悪魔のようなアナタ ~with.Reiji 2~
玲士の指が灯里の頬に伸びる。
はっと顔を上げると玲士の視線が目前に飛び込んできた。
いつ見ても美しい、その瞳、その顔立ち……。
灯里はなぜか玲士の顔を直視できず、視線を逸らした。
「……なんでもないよ」
「なに? 言いなよ。……お前ミジンコなんだから。

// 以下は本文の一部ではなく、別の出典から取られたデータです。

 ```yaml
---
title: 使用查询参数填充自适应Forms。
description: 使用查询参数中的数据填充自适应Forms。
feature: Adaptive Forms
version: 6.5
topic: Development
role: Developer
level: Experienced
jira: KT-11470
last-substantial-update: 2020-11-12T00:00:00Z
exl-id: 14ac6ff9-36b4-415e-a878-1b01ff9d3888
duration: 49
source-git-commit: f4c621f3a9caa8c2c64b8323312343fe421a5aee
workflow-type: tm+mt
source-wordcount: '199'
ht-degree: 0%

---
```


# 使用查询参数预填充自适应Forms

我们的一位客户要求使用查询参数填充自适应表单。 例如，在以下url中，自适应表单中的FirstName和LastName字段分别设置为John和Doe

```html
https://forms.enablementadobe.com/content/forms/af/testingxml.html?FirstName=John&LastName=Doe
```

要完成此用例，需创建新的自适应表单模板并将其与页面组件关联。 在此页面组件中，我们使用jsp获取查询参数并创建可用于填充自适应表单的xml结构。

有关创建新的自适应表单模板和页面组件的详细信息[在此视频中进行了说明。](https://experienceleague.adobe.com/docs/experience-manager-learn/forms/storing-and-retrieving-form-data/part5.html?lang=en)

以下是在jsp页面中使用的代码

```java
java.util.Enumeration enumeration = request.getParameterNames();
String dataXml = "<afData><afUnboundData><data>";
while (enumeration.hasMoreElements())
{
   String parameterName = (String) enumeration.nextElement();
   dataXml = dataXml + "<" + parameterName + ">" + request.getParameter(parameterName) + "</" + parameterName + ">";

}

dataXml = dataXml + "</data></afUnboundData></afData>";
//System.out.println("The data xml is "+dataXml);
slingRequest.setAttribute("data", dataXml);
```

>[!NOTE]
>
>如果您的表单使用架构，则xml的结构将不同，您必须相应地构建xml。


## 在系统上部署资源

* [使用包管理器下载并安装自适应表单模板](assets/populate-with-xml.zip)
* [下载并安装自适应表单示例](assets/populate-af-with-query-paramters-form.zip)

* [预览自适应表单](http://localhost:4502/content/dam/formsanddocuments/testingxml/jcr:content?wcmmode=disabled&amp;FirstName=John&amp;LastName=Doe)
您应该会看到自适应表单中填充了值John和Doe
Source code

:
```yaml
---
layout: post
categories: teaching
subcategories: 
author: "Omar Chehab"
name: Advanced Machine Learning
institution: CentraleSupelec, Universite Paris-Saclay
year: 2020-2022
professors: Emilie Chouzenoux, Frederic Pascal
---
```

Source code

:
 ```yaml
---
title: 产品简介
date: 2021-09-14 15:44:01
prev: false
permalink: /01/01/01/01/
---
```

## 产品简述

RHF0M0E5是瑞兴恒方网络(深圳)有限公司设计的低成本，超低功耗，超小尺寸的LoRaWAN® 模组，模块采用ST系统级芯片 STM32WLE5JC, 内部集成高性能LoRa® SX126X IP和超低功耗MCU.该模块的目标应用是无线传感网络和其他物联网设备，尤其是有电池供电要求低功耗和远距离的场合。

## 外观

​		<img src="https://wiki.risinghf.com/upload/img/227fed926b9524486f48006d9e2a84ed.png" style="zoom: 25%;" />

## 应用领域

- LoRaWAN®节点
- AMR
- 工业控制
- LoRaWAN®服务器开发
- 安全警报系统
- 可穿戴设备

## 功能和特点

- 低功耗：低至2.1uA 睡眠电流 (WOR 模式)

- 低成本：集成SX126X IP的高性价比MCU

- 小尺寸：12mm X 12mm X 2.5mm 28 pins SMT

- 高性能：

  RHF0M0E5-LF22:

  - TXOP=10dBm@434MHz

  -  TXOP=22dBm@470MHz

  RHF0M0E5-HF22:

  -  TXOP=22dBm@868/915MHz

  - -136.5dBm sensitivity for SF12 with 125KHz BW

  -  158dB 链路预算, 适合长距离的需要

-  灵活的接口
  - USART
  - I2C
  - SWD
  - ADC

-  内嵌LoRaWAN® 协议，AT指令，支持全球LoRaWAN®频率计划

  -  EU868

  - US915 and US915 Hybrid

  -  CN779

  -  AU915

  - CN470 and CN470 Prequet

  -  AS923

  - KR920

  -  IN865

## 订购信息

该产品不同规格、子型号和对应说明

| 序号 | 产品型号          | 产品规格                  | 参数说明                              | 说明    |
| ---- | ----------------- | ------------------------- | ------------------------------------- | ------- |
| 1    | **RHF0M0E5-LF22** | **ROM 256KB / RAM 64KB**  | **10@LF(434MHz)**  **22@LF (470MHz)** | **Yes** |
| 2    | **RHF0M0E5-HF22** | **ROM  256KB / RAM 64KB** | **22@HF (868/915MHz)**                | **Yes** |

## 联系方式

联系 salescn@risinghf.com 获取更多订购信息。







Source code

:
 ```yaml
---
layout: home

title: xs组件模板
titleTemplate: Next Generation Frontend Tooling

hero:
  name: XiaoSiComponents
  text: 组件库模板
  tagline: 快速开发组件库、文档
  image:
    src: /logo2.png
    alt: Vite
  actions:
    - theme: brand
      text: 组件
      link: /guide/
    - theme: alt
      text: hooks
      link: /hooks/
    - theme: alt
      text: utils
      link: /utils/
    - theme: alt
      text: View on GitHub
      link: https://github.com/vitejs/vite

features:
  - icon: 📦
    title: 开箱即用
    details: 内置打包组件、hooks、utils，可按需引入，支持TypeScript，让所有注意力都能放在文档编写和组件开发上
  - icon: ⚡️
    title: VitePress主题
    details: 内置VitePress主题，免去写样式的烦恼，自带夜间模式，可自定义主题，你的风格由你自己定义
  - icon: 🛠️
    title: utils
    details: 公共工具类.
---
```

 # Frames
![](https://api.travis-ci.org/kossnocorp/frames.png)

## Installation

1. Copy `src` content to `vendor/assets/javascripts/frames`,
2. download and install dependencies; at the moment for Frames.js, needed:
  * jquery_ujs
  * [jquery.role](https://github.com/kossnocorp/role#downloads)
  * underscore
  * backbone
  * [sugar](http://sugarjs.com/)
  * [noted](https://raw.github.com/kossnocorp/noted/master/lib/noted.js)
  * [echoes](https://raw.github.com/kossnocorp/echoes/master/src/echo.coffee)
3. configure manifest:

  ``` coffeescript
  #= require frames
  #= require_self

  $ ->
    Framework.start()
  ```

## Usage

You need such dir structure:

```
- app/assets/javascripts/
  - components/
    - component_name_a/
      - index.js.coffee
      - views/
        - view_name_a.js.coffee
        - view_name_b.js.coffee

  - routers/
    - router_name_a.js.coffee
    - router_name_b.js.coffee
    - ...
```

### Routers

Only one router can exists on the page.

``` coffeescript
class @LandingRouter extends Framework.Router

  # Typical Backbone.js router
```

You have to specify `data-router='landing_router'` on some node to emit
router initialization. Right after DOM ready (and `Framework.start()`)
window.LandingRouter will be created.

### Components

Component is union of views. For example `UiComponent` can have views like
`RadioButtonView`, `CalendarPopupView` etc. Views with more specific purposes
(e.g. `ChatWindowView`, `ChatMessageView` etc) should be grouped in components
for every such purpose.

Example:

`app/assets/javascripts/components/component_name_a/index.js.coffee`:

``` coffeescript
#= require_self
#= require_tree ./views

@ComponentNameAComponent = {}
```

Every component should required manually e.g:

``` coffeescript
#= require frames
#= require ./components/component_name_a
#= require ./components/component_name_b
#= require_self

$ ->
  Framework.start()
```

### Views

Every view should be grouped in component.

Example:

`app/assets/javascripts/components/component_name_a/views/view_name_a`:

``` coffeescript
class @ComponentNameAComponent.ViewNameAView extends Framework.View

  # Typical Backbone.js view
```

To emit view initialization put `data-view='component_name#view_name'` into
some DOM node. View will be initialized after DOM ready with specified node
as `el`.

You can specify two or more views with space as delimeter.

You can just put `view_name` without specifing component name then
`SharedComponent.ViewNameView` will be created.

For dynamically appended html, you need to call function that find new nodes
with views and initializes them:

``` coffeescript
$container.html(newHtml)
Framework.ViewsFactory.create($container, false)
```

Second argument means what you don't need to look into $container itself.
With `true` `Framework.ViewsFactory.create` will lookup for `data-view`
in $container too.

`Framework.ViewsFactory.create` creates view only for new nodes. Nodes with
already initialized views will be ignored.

数少ない細胞を悩みに費やすのは効率悪いよ?」
「……」
明らかにバカにされているが正論のような気もしなくもない。
やはり自分はいつまでたっても微生物らしい。
認めたくはないが微生物呼ばわりされることに慣れてきてしまっている自分もいる。
はぁとため息をついた灯里に、玲士はさらに顔を近づける。
「聞いてるの? 灯里」
「……聞いてるよ」
灯里はそっと玲士の手を外し、海の方を見た。
こんな悩み、玲士に相談できるはずがない……。
自分で解決しなければならないことだ、もう大人だし。
灯里は波が押し寄せる手前の、砂利と砂が混ざったあたりをゆっくりと歩いていた。
しかし数歩歩いたところで後ろから玲士に強く肩を掴まれ、息を飲んだ。